> _WHAT THE TASK ASKS_
Please print all of the records shown below, exactly as given.

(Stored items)
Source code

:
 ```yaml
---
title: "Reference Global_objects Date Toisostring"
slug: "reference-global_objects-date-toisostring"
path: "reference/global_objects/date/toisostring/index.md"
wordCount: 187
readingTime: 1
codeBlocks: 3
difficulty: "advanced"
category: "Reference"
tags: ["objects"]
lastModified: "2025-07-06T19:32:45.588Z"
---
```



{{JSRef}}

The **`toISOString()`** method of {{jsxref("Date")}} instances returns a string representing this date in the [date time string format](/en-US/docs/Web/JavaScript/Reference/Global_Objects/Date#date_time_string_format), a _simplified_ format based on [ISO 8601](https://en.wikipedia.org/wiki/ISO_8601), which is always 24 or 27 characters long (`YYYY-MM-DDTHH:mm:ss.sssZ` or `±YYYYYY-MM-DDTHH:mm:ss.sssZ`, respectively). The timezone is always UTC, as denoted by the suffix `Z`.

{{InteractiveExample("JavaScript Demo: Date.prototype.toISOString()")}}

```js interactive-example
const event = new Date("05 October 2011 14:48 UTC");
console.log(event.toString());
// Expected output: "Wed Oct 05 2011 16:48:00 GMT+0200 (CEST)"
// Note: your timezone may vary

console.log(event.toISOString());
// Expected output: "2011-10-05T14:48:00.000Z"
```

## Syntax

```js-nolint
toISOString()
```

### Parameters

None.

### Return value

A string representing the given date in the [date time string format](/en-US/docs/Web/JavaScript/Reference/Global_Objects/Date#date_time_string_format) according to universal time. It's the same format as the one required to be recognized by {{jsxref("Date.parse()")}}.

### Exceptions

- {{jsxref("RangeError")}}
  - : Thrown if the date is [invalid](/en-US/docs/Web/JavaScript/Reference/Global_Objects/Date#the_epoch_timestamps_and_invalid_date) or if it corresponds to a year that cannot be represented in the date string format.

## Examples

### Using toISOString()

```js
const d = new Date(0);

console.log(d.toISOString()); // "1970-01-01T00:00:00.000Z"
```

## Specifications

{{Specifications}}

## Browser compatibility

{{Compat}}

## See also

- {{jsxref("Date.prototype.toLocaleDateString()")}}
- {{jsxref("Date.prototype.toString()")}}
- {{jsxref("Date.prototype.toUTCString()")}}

> _SOLUTION TO THE PROBLEM_
Source code

:
 ```yaml
---
title: "Reference Global_objects Date Toisostring"
slug: "reference-global_objects-date-toisostring"
path: "reference/global_objects/date/toisostring/index.md"
wordCount: 187
readingTime: 1
codeBlocks: 3
difficulty: "advanced"
category: "Reference"
tags: ["objects"]
lastModified: "2025-07-06T19:32:45.588Z"
---
```



{{JSRef}}

The **`toISOString()`** method of {{jsxref("Date")}} instances returns a string representing this date in the [date time string format](/en-US/docs/Web/JavaScript/Reference/Global_Objects/Date#date_time_string_format), a _simplified_ format based on [ISO 8601](https://en.wikipedia.org/wiki/ISO_8601), which is always 24 or 27 characters long (`YYYY-MM-DDTHH:mm:ss.sssZ` or `±YYYYYY-MM-DDTHH:mm:ss.sssZ`, respectively). The timezone is always UTC, as denoted by the suffix `Z`.

{{InteractiveExample("JavaScript Demo: Date.prototype.toISOString()")}}

```js interactive-example
const event = new Date("05 October 2011 14:48 UTC");
console.log(event.toString());
// Expected output: "Wed Oct 05 2011 16:48:00 GMT+0200 (CEST)"
// Note: your timezone may vary

console.log(event.toISOString());
// Expected output: "2011-10-05T14:48:00.000Z"
```

## Syntax

```js-nolint
toISOString()
```

### Parameters

None.

### Return value

A string representing the given date in the [date time string format](/en-US/docs/Web/JavaScript/Reference/Global_Objects/Date#date_time_string_format) according to universal time. It's the same format as the one required to be recognized by {{jsxref("Date.parse()")}}.

### Exceptions

- {{jsxref("RangeError")}}
  - : Thrown if the date is [invalid](/en-US/docs/Web/JavaScript/Reference/Global_Objects/Date#the_epoch_timestamps_and_invalid_date) or if it corresponds to a year that cannot be represented in the date string format.

## Examples

### Using toISOString()

```js
const d = new Date(0);

console.log(d.toISOString()); // "1970-01-01T00:00:00.000Z"
```

## Specifications

{{Specifications}}

## Browser compatibility

{{Compat}}

## See also

- {{jsxref("Date.prototype.toLocaleDateString()")}}
- {{jsxref("Date.prototype.toString()")}}
- {{jsxref("Date.prototype.toUTCString()")}}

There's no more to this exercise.